IL CASO CORIANO-VARESE
Particolare la vicenda relativa alla gara disputata in Romagna. Secondo quanto riportato da VareseNews, alla base del reclamo presentato dal club biancorosso ci sarebbero alcune anomalie tra la distinta ufficiale del Tropical Coriano e i numeri di maglia indossati da alcuni calciatori entrati dalla panchina. Sempre secondo la ricostruzione di VareseNews, durante la ripresa Turola sarebbe entrato in campo indossando la maglia numero 16, nonostante sulla distinta risultasse con il 17. Il calciatore avrebbe poi cambiato casacca durante il cooling break. Una situazione simile si sarebbe verificata successivamente con Palma, sceso in campo con il numero 20 anziché con il 18 annunciato.
Una situazione che avrebbe generato confusione anche al momento dell’annuncio delle sostituzioni e che, secondo la testata varesina, avrebbe spinto il Varese a chiedere verifiche sulla corrispondenza fra distinta e numeri di maglia e, di conseguenza, sulla regolarità delle sostituzioni e sulla gestione degli under. Sul campo Tropical Coriano-Varese era terminata 1-1. Al momento, però, è opportuno non spingersi oltre: le motivazioni del reclamo non sono state rese pubbliche ufficialmente e sarà il Giudice Sportivo a valutare la vicenda e a stabilire se quanto contestato possa avere conseguenze sul risultato oppure portare eventualmente ad altri provvedimenti.
CORREGGESE-SANT’ANGELO, IL CASO GUELLA
Differente sarebbe invece la questione relativa all’altro 1-1 rimasto sub judice, quello tra Correggese e Sant’Angelo. Secondo quanto riportato dal quotidiano lodigiano Il Cittadino, il reclamo presentato dal Sant’Angelo riguarderebbe la posizione di Wilson Henri Guella, centrocampista schierato titolare dalla Correggese e rimasto in campo per circa ottanta minuti.
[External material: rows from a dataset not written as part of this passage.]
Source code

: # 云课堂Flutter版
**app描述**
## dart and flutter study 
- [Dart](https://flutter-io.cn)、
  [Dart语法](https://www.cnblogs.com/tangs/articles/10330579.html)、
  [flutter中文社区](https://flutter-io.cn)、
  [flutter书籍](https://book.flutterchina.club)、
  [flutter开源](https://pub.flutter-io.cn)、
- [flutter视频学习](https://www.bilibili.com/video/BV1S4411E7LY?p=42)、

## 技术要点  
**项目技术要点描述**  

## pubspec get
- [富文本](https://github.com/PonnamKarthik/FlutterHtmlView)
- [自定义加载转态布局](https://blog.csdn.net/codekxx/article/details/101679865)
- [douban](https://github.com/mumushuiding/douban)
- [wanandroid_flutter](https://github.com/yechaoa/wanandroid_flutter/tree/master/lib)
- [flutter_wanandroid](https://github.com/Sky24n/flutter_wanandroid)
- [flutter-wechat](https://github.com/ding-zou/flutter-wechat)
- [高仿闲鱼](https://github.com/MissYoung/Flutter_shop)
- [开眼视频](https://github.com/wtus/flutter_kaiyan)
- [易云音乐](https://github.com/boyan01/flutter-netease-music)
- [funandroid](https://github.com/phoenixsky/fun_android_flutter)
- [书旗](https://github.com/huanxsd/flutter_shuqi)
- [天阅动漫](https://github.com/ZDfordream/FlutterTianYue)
Sempre secondo la ricostruzione, il calciatore non sarebbe risultato ancora ufficialmente tesserato al momento della partita. Proprio su questo aspetto il Sant’Angelo avrebbe effettuato delle verifiche prima di presentare il reclamo agli organi di giustizia sportiva. Anche in questo caso, naturalmente, si tratta di una presunta irregolarità che dovrà essere verificata e sulla quale spetterà esclusivamente al Giudice Sportivo pronunciarsi. Qualora la contestazione trovasse conferma, potrebbero esserci conseguenze anche sul risultato della gara, ma fino alla decisione ufficiale Correggese-Sant’Angelo resta un 1-1 sub judice.
DUE ASTERISCHI NEL GIRONE DELLA PISTOIESE
Due casi differenti, dunque, che interessano direttamente quattro formazioni inserite nello stesso raggruppamento della Pistoiese. Gli arancioni hanno iniziato il proprio cammino battendo 2-0 la Solbiatese, mentre per Tropical Coriano, Varese, Correggese e Sant’Angelo la prima giornata deve ancora trovare una definitiva sistemazione negli atti ufficiali. Il Girone D, insomma, è appena partito e deve già fare i conti con due risultati in sospeso. Adesso la parola passa al Giudice Sportivo: soltanto il pronunciamento degli organi competenti stabilirà se gli 1-1 maturati sul campo resteranno tali o se la classifica dovrà essere modificata.